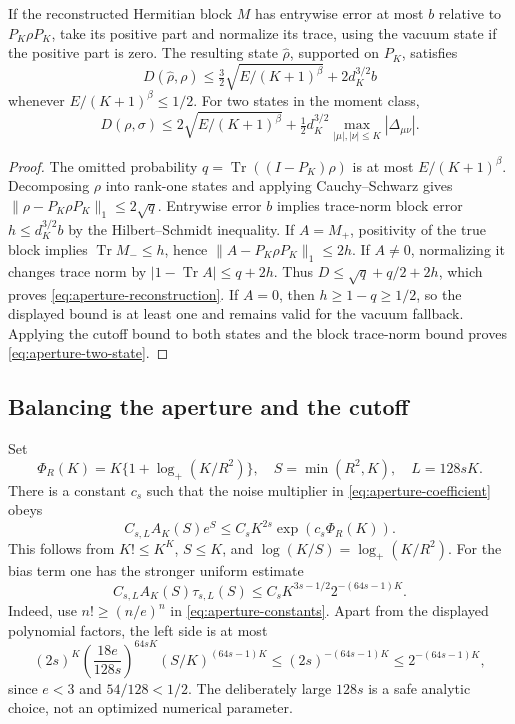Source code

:\begin{lemma}
\label{lem:aperture-state}
If the reconstructed Hermitian block $M$ has entrywise error at most $b$
relative to $P_K\rho P_K$, take its positive part and normalize its trace,
using the vacuum state if the positive part is zero. The resulting state
$\widehat\rho$, supported on $P_K$, satisfies
\[
 D(\widehat\rho,\rho)
 \le \tfrac32\sqrt{E/(K+1)^\beta}+2d_K^{3/2}b
 \tag{A.8}\label{eq:aperture-reconstruction}
\]
whenever $E/(K+1)^\beta\le1/2$. For two states in the moment class,
\[
 D(\rho,\sigma)
 \le2\sqrt{E/(K+1)^\beta}
    +\tfrac12d_K^{3/2}\max_{|\mu|,|\nu|\le K}|\Delta_{\mu\nu}|.
 \tag{A.9}\label{eq:aperture-two-state}
\]
\end{lemma}
\begin{proof}
The omitted probability $q=\operatorname{Tr}((I-P_K)\rho)$ is at most
$E/(K+1)^\beta$. Decomposing $\rho$ into rank-one states and applying
Cauchy--Schwarz gives
$\|\rho-P_K\rho P_K\|_1\le2\sqrt q$.
Entrywise error $b$ implies trace-norm block error
$h\le d_K^{3/2}b$ by the Hilbert--Schmidt inequality.
If $A=M_+$, positivity of the true block implies
$\operatorname{Tr}M_-\le h$, hence
$\|A-P_K\rho P_K\|_1\le2h$.
If $A\ne0$, normalizing it changes trace norm by
$|1-\operatorname{Tr}A|\le q+2h$.
Thus $D\le\sqrt q+q/2+2h$, which proves \eqref{eq:aperture-reconstruction}.
If $A=0$, then $h\ge1-q\ge1/2$, so the displayed bound is at least one
and remains valid for the vacuum fallback. Applying the cutoff bound to
both states and the block trace-norm bound proves \eqref{eq:aperture-two-state}.
\end{proof}

\subsection{Balancing the aperture and the cutoff}
Set
\[
 \Phi_R(K)=K\{1+\log_+(K/R^2)\},\quad
 S=\min(R^2,K),\quad L=128sK.
 \tag{A.10}\label{eq:aperture-phi}
\]
There is a constant $c_s$ such that the noise multiplier in
\eqref{eq:aperture-coefficient} obeys
\[
 C_{s,L}A_K(S)e^S\le C_sK^{2s}\exp(c_s\Phi_R(K)).
 \tag{A.11}\label{eq:aperture-noise}
\]
This follows from $K!\le K^K$, $S\le K$, and
$\log(K/S)=\log_+(K/R^2)$.
For the bias term one has the stronger uniform estimate
\[
 C_{s,L}A_K(S)\tau_{s,L}(S)
 \le C_sK^{3s-1/2}2^{-(64s-1)K}.
 \tag{A.12}\label{eq:aperture-bias}
\]
Indeed, use $n!\ge(n/e)^n$ in \eqref{eq:aperture-constants}. Apart from
the displayed polynomial factors, the left side is at most
\[
 (2s)^K\left(\frac{18e}{128s}\right)^{64sK}
        (S/K)^{(64s-1)K}
 \le(2s)^{-(64s-1)K}\le2^{-(64s-1)K},
\]
since $e<3$ and $54/128<1/2$. The deliberately large $128s$ is a safe
analytic choice, not an optimized numerical parameter.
##############################
Exercise prompt:
Copy out every line from the one containing "Indeed, use $n!\ge(n/e)^n$" to the end of the material, both ends included.

Solution to this problem:
Indeed, use $n!\ge(n/e)^n$ in \eqref{eq:aperture-constants}. Apart from
the displayed polynomial factors, the left side is at most
\[
 (2s)^K\left(\frac{18e}{128s}\right)^{64sK}
        (S/K)^{(64s-1)K}
 \le(2s)^{-(64s-1)K}\le2^{-(64s-1)K},
\]
since $e<3$ and $54/128<1/2$. The deliberately large $128s$ is a safe
analytic choice, not an optimized numerical parameter.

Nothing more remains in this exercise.